I took a trip one day to the house where I was born and grew up in the 1950s/1960s. The streets (little back to back terraces) are still there but changed out of all recognition as the houses have obviously been modernised and improved. My sister and I stood outside the house where we were born. Of course we didnt knock but the current owner noticed us there and came out to ask if we wanted something. (She thought we were someone official). When I told her we wre both born in this house and now live elsewhere she invited us in. However my sister quickly declined and wanted to hurry away so I thanked her and we left.

My sis later said she could not bear to go into the house because it reminded her so much of her childhood and the fact that both our parents died within 2 years of one another.

Mattsmum2 Tue 02-Aug-22 13:10:15

I moved away from where I grew up and had my children about 20 years ago. My mum still lives in the area as doesmy brother. I would never go back to live there, there are happy memories but the past is the past and I’m happy where I am now. I visit, but it’s not home and hasn’t been for a long time. To me home is where you live, not where you grew up.

StarDreamer Tue 02-Aug-22 13:11:33

A lot of places have changed radically.

A lot of it as a consequence of the Conservative government's right-to-buy policy for council house tenants.

Roads which once had uniform front doors, uniform windows, grey drainpipes and so on are now a glorious mixture, coupled with less of "magnolia mind" officialdom over uniformity. For example, I know of one road where the council changed the front doors of each of the houses that they still owned and gave each tenant an individual choice of door style and colour.

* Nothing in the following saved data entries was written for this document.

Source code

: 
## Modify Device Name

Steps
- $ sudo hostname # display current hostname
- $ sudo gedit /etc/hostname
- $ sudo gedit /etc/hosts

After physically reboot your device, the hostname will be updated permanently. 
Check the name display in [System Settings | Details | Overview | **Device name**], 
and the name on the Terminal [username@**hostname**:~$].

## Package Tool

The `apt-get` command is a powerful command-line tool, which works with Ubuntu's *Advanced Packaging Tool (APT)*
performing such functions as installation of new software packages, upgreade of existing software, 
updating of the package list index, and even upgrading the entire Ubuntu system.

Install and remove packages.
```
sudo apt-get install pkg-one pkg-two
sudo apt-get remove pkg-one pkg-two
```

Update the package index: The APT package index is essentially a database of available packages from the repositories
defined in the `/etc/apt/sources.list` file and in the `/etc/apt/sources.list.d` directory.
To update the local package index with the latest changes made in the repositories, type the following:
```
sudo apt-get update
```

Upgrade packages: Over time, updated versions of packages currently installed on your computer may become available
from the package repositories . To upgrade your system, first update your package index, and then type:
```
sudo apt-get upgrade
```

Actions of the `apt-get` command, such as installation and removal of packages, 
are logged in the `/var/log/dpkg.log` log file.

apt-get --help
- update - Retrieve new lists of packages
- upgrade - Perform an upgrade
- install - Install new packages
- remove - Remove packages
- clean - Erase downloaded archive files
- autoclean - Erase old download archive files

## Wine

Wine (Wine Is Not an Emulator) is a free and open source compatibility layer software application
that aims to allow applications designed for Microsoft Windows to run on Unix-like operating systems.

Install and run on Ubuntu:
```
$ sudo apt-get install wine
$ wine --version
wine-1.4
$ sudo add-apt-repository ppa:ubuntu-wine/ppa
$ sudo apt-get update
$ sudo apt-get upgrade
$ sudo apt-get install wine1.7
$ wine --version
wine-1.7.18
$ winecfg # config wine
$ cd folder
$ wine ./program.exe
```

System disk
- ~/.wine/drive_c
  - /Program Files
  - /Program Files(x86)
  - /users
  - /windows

The rise of garden centres also contributed. Many gardens now have quite large often exotic trees these days as people planted a then small tree bought from a garden centre perhaps twenty or thirty years ago.

Cabbie21 Tue 02-Aug-22 14:14:27

I have been back a few times to places I have previously lived, but never inside the house. I wouldn’t want to. I am interested in the changes in the surroundings though.
For me what makes a place is the people. It is rarely possible to go back and find the same people. I have been back to a previous church and there was hardly anyone I knew. I have been back to a previous choir, which I enjoyed as the choirmaster was the same and there were lots of people I knew, but before long, too much time passes and it all changes.
We need to live in the present and enjoy what is happening in the present. Hopefully we have good memories from the past, and will have good times ahead of us to enjoy.